Certaines questions paraissent simples. Presque toujours, les réponses à ces questions sont erronées. Par exemple : «A quoi servent les prêtres?» «Mais, Petit Père, c’est simple. Il baptise, il célèbre les funérailles et les molebens». Cette réponse est incorrecte. D’abord et avant toutes choses, un prêtre est nécessaire pour célébrer la Liturgie. Surgit alors chez beaucoup de monde la question: c’est quoi la Liturgie? La réponse correcte à la première question génère d’autres questions pertinentes.

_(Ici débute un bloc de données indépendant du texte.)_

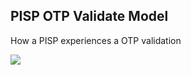 ## PISP OTP Validate Model
How a PISP experiences a OTP validation

![](http://www.plantuml.com/plantuml/proxy?cache=no&src=https://raw.githubusercontent.com/mojaloop/thirdparty-scheme-adapter/master/docs/sequence/PISPOTPValidateModel.puml&fmt=svg)

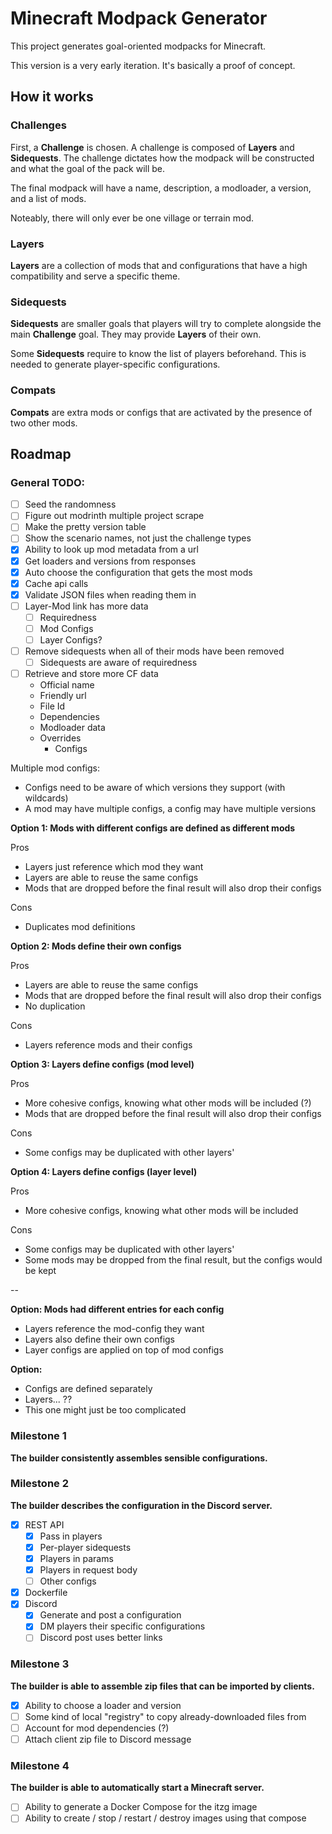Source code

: # Minecraft Modpack Generator

This project generates goal-oriented modpacks for Minecraft.

This version is a very early iteration. It's basically a proof of concept.

## How it works
### Challenges
First, a **Challenge** is chosen. A challenge is composed of **Layers** and **Sidequests**.
The challenge dictates how the modpack will be constructed and what the goal of the pack will be.

The final modpack will have a name, description, a modloader, a version, and a list of mods.

Noteably, there will only ever be one village or terrain mod.

### Layers
**Layers** are a collection of mods that and configurations that have a high compatibility and serve a specific theme.

### Sidequests
**Sidequests** are smaller goals that players will try to complete alongside the main **Challenge** goal.
They may provide **Layers** of their own.

Some **Sidequests** require to know the list of players beforehand.
This is needed to generate player-specific configurations.

### Compats
**Compats** are extra mods or configs that are activated by the presence of two other mods.

## Roadmap

### General TODO:
- [ ] Seed the randomness
- [ ] Figure out modrinth multiple project scrape
- [ ] Make the pretty version table
- [ ] Show the scenario names, not just the challenge types
- [x] Ability to look up mod metadata from a url
- [x] Get loaders and versions from responses
- [x] Auto choose the configuration that gets the most mods
- [x] Cache api calls
- [x] Validate JSON files when reading them in
- [ ] Layer-Mod link has more data
  - [ ] Requiredness
  - [ ] Mod Configs
  - [ ] Layer Configs?
- [ ] Remove sidequests when all of their mods have been removed
  - [ ] Sidequests are aware of requiredness
- [ ] Retrieve and store more CF data
  - Official name
  - Friendly url
  - File Id
  - Dependencies
  - Modloader data
  - Overrides
    - Configs





Multiple mod configs:
- Configs need to be aware of which versions they support (with wildcards)
- A mod may have multiple configs, a config may have multiple versions


**Option 1: Mods with different configs are defined as different mods**

Pros
+ Layers just reference which mod they want
+ Layers are able to reuse the same configs
+ Mods that are dropped before the final result will also drop their configs

Cons
- Duplicates mod definitions

**Option 2: Mods define their own configs**

Pros
+ Layers are able to reuse the same configs
+ Mods that are dropped before the final result will also drop their configs
+ No duplication

Cons
- Layers reference mods and their configs

**Option 3: Layers define configs (mod level)**

Pros
+ More cohesive configs, knowing what other mods will be included (?)
+ Mods that are dropped before the final result will also drop their configs

Cons
- Some configs may be duplicated with other layers'


**Option 4: Layers define configs (layer level)**

Pros
+ More cohesive configs, knowing what other mods will be included

Cons
- Some configs may be duplicated with other layers'
- Some mods may be dropped from the final result, but the configs would be kept

--

**Option: Mods had different entries for each config**
- Layers reference the mod-config they want
- Layers also define their own configs
- Layer configs are applied on top of mod configs

**Option:**
- Configs are defined separately
- Layers... ??
- This one might just be too complicated






### Milestone 1
**The builder consistently assembles sensible configurations.**

### Milestone 2
**The builder describes the configuration in the Discord server.**
- [x] REST API
  - [x] Pass in players
  - [x] Per-player sidequests
  - [x] Players in params
  - [x] Players in request body
  - [ ] Other configs
- [x] Dockerfile
- [x] Discord
  - [x] Generate and post a configuration
  - [x] DM players their specific configurations
  - [ ] Discord post uses better links

### Milestone 3
**The builder is able to assemble zip files that can be imported by clients.**
- [x] Ability to choose a loader and version
- [ ] Some kind of local "registry" to copy already-downloaded files from
- [ ] Account for mod dependencies (?)
- [ ] Attach client zip file to Discord message

### Milestone 4
**The builder is able to automatically start a Minecraft server.**
- [ ] Ability to generate a Docker Compose for the itzg image
- [ ] Ability to create / stop / restart / destroy images using that compose
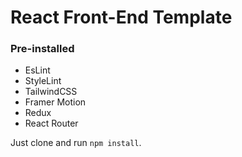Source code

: # React Front-End Template

### Pre-installed
  - EsLint
  - StyleLint
  - TailwindCSS
  - Framer Motion
  - Redux
  - React Router

Just clone and run `npm install`.
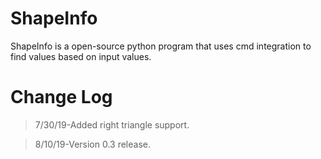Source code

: # ShapeInfo
ShapeInfo is a open-source python program that uses cmd integration to find values based on input values.

# Change Log
>7/30/19-Added right triangle support.

>8/10/19-Version 0.3 release.
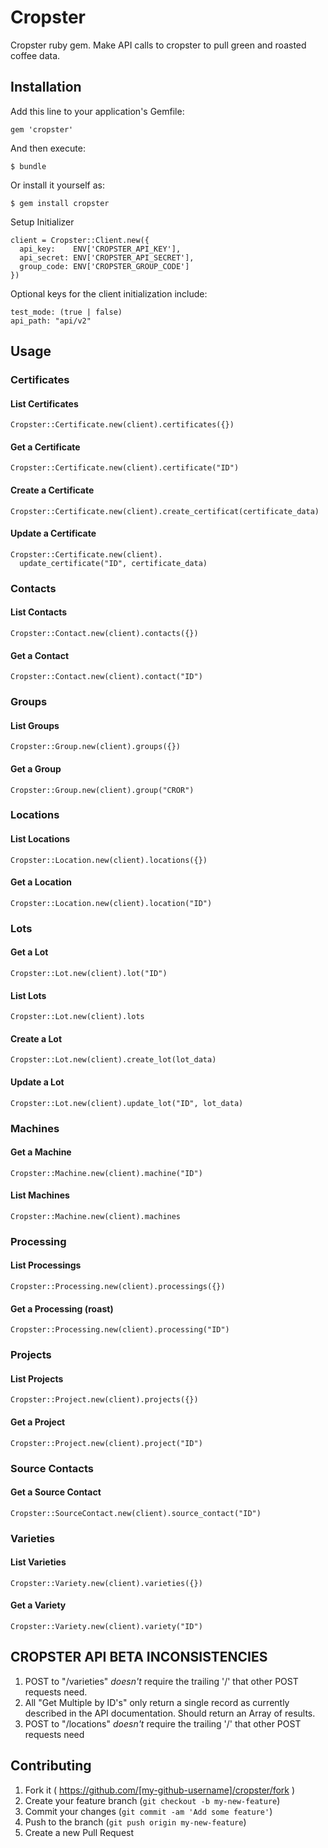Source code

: # Cropster
Cropster ruby gem. Make API calls to cropster to pull green and roasted coffee data.

## Installation

Add this line to your application's Gemfile:

    gem 'cropster'

And then execute:

    $ bundle

Or install it yourself as:

    $ gem install cropster

Setup Initializer

    client = Cropster::Client.new({
      api_key:    ENV['CROPSTER_API_KEY'],
      api_secret: ENV['CROPSTER_API_SECRET'],
      group_code: ENV['CROPSTER_GROUP_CODE']
    })

Optional keys for the client initialization include:

    test_mode: (true | false)
    api_path: "api/v2"

## Usage

### Certificates
#### List Certificates
    Cropster::Certificate.new(client).certificates({})
#### Get a Certificate
    Cropster::Certificate.new(client).certificate("ID")
#### Create a Certificate
    Cropster::Certificate.new(client).create_certificat(certificate_data)
#### Update a Certificate
    Cropster::Certificate.new(client).
      update_certificate("ID", certificate_data)

### Contacts
#### List Contacts
    Cropster::Contact.new(client).contacts({})
#### Get a Contact
    Cropster::Contact.new(client).contact("ID")

### Groups
#### List Groups
    Cropster::Group.new(client).groups({})
#### Get a Group
    Cropster::Group.new(client).group("CROR")

### Locations
#### List Locations
    Cropster::Location.new(client).locations({})
#### Get a Location
    Cropster::Location.new(client).location("ID")

### Lots
#### Get a Lot
    Cropster::Lot.new(client).lot("ID")
#### List Lots
    Cropster::Lot.new(client).lots
#### Create a Lot
    Cropster::Lot.new(client).create_lot(lot_data)
#### Update a Lot
    Cropster::Lot.new(client).update_lot("ID", lot_data)

### Machines
#### Get a Machine
    Cropster::Machine.new(client).machine("ID")
#### List Machines
    Cropster::Machine.new(client).machines

### Processing
#### List Processings
    Cropster::Processing.new(client).processings({})
#### Get a Processing (roast)
    Cropster::Processing.new(client).processing("ID")

### Projects
#### List Projects
    Cropster::Project.new(client).projects({})
#### Get a Project
    Cropster::Project.new(client).project("ID")

### Source Contacts
#### Get a Source Contact
    Cropster::SourceContact.new(client).source_contact("ID")

### Varieties
#### List Varieties
    Cropster::Variety.new(client).varieties({})
#### Get a Variety
    Cropster::Variety.new(client).variety("ID")

## CROPSTER API BETA INCONSISTENCIES

1. POST to "/varieties" _doesn't_ require the trailing '/' that other POST
   requests need.
2. All "Get Multiple by ID's" only return a single record as currently
   described in the API documentation. Should return an Array of results.
3. POST to "/locations" _doesn't_ require the trailing '/' that other POST
   requests need

## Contributing

1. Fork it ( https://github.com/[my-github-username]/cropster/fork )
2. Create your feature branch (`git checkout -b my-new-feature`)
3. Commit your changes (`git commit -am 'Add some feature'`)
4. Push to the branch (`git push origin my-new-feature`)
5. Create a new Pull Request
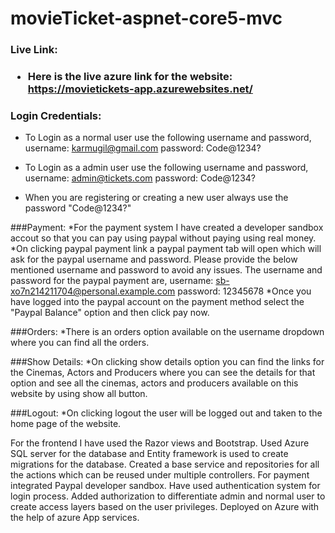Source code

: # movieTicket-aspnet-core5-mvc

<h3>Live Link:<h3>

* Here is the live azure link for the website: https://movietickets-app.azurewebsites.net/

### Login Credentials:

* To Login as a normal user use the following username and password,
  username: karmugil@gmail.com
  password: Code@1234?

* To Login as a admin user use the following username and password,
  username: admin@tickets.com
  password: Code@1234?

* When you are registering or creating a new user always use the password "Code@1234?"

###Payment:
*For the payment system I have created a developer sandbox accout so that you can pay using paypal without paying using real money. 
*On clicking paypal payment link a paypal payment tab will open which will ask for the paypal username and password. Please provide the below mentioned username and password to avoid any issues. The username and password for the paypal payment are,
  username: sb-xo7n214211704@personal.example.com
  password: 12345678
*Once you have logged into the paypal account on the payment method select the "Paypal Balance" option and then click pay now.

###Orders:
*There is an orders option available on the username dropdown where you can find all the orders.

###Show Details:
*On clicking show details option you can find the links for the Cinemas, Actors and Producers where you can see the details for that option and see all the cinemas, actors and producers available on this website by using show all button.

###Logout:
*On clicking logout the user will be logged out and taken to the home page of the website.


For the frontend I have used the Razor views and Bootstrap.
Used Azure SQL server for the database and Entity framework is used to create migrations for the database.
Created a base service and repositories for all the actions which can be reused under multiple controllers.
For payment integrated Paypal developer sandbox.
Have used authentication system for login process.
Added authorization to differentiate admin and normal user to create access layers based on the user privileges.
Deployed on Azure with the help of azure App services.
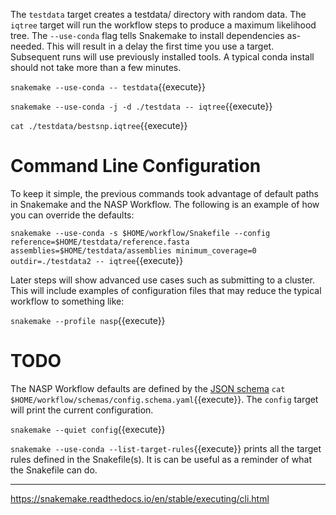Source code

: The `testdata` target creates a testdata/ directory with random data. The `iqtree` target will run the workflow steps to produce a maximum likelihood tree. The `--use-conda` flag tells Snakemake to install dependencies as-needed. This will result in a delay the first time you use a target. Subsequent runs will use previously installed tools. A typical conda install should not take more than a few minutes.

`snakemake --use-conda -- testdata`{{execute}}

`snakemake --use-conda -j -d ./testdata -- iqtree`{{execute}}

`cat ./testdata/bestsnp.iqtree`{{execute}}

# Command Line Configuration

To keep it simple, the previous commands took advantage of default paths in Snakemake and the NASP Workflow. The following is an example of how you can override the defaults:

`snakemake --use-conda -s $HOME/workflow/Snakefile --config reference=$HOME/testdata/reference.fasta assemblies=$HOME/testdata/assemblies minimum_coverage=0 outdir=./testdata2 -- iqtree`{{execute}}

Later steps will show advanced use cases such as submitting to a cluster. This will include examples of configuration files that may reduce the typical workflow to something like:

`snakemake --profile nasp`{{execute}}

# TODO

The NASP Workflow defaults are defined by the [JSON schema](https://json-schema.org/) `cat $HOME/workflow/schemas/config.schema.yaml`{{execute}}. The `config` target will print the current configuration.

`snakemake --quiet config`{{execute}}

`snakemake --use-conda --list-target-rules`{{execute}} prints all the target rules defined in the Snakefile(s). It is can be useful as a reminder of what the Snakefile can do.

---

https://snakemake.readthedocs.io/en/stable/executing/cli.html


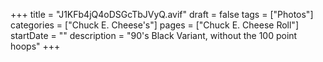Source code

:+++
title = "J1KFb4jQ4oDSGcTbJVyQ.avif"
draft = false
tags = ["Photos"]
categories = ["Chuck E. Cheese's"]
pages = ["Chuck E. Cheese Roll"]
startDate = ""
description = "90's Black Variant, without the 100 point hoops"
+++
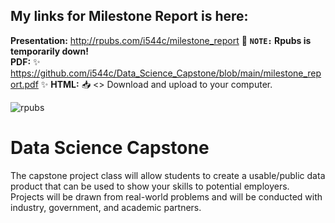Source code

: ## My links for Milestone Report is here:
**Presentation:** <http://rpubs.com/i544c/milestone_report> 🚧 **`NOTE:` Rpubs is temporarily down!**  
**PDF:** ✨ <https://github.com/i544c/Data_Science_Capstone/blob/main/milestone_report.pdf> ✨ 
**HTML:** 📥 <> Download and upload to your computer.

![rpubs](https://github.com/i544c/Data_Science_Capstone/assets/104391905/16827c14-653c-45ad-9918-031d091252c0)



# Data Science Capstone
The capstone project class will allow students to create a usable/public data product that can be used to show your skills to potential employers. Projects will be drawn from real-world problems and will be conducted with industry, government, and academic partners.

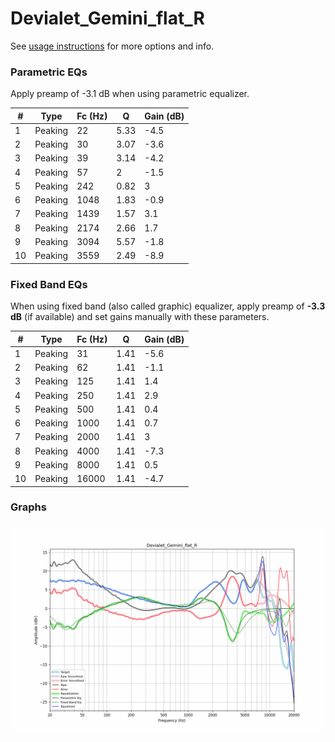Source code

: # Devialet_Gemini_flat_R
See [usage instructions](https://github.com/jaakkopasanen/AutoEq#usage) for more options and info.

### Parametric EQs
Apply preamp of -3.1 dB when using parametric equalizer.

|   # | Type    |   Fc (Hz) |    Q |   Gain (dB) |
|-----|---------|-----------|------|-------------|
|   1 | Peaking |        22 | 5.33 |        -4.5 |
|   2 | Peaking |        30 | 3.07 |        -3.6 |
|   3 | Peaking |        39 | 3.14 |        -4.2 |
|   4 | Peaking |        57 | 2    |        -1.5 |
|   5 | Peaking |       242 | 0.82 |         3   |
|   6 | Peaking |      1048 | 1.83 |        -0.9 |
|   7 | Peaking |      1439 | 1.57 |         3.1 |
|   8 | Peaking |      2174 | 2.66 |         1.7 |
|   9 | Peaking |      3094 | 5.57 |        -1.8 |
|  10 | Peaking |      3559 | 2.49 |        -8.9 |

### Fixed Band EQs
When using fixed band (also called graphic) equalizer, apply preamp of **-3.3 dB** (if available) and set gains manually with these parameters.

|   # | Type    |   Fc (Hz) |    Q |   Gain (dB) |
|-----|---------|-----------|------|-------------|
|   1 | Peaking |        31 | 1.41 |        -5.6 |
|   2 | Peaking |        62 | 1.41 |        -1.1 |
|   3 | Peaking |       125 | 1.41 |         1.4 |
|   4 | Peaking |       250 | 1.41 |         2.9 |
|   5 | Peaking |       500 | 1.41 |         0.4 |
|   6 | Peaking |      1000 | 1.41 |         0.7 |
|   7 | Peaking |      2000 | 1.41 |         3   |
|   8 | Peaking |      4000 | 1.41 |        -7.3 |
|   9 | Peaking |      8000 | 1.41 |         0.5 |
|  10 | Peaking |     16000 | 1.41 |        -4.7 |

### Graphs
![](./Devialet_Gemini_flat_R.png)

Dans l’église se déroule la lecture des Heures. Pendant ce temps, dans le sanctuaire, le prêtre se tient devant l’autel de la proscomidie et prépare le pain et le vin pour le Sacrifice non-sanglant. Il prend la grande prosphore et, tenant la lance dans la main droite, il bénit la prosphore de trois signes de croix. Pendant qu’il trace chacun de ceux-ci, il répète «En mémoire de notre Seigneur, Dieu et Sauveur, Jésus Christ». Si la Liturgie n’existait pas nous aurions depuis longtemps oublié la Première Venue du Sauveur, et personne ne pourrait être prêt pour la seconde.
En Russie il y eut des milliers de prêtres. Il y avait des moines et des prêtres mariés, certains avaient étudié pendant de longues années, d’autres parvenaient à peine à lire. Certains devinrent des personnages de contes, d’autres, des saints. Mais aucun d’entre eux ne célébrait la Liturgie comme la célébra le Père Ioann Sergueev, le juste Jean de Kronstadt. Cet homme naquit dans le Nord glacial d’un pays où dans les autres régions il fait déjà froid. Élevé par des parents pauvres et pieux, il devint le modèle pour tous les prêtres, jusqu’au Jugement Dernier. Le diapason permet de positionner toutes les voix. Écouter Bach ou Mozart permet de comprendre ce qu’est la musique. Pour comprendre ce qu’est un prêtre, il suffit d’observer le Père Jean de Kronstadt. Le diapason de ses célébrations liturgiques devrait harmoniser la cacophonie du chœur des innombrables prêtres.
Il est possible d’apprendre de lui énormément de choses, tant il vrai que la vie sacerdotale du Père Jean n’était pas enclose par une ligne rouge qui aurait empêché que ses brillants ne resplendissent dpartout dans sa vie. Il était miséricordieux avec les pauvres, intransigeant et sévère vis-à-vis de l’athéisme et des toutes les divagations intellectuelles. Il aida des milliers de gens qui avaient touché le fond à entamer une vie nouvelle . Dire qu’il priait avec ardeur équivaut à ne rien dire. Il priait merveilleusement, et quand il conversait avec Dieu, l’existence de Dieu, la présence de Dieu était ressentie par les gens ‘ici et maintenant’ comme la réalité fondamentale, primordiale.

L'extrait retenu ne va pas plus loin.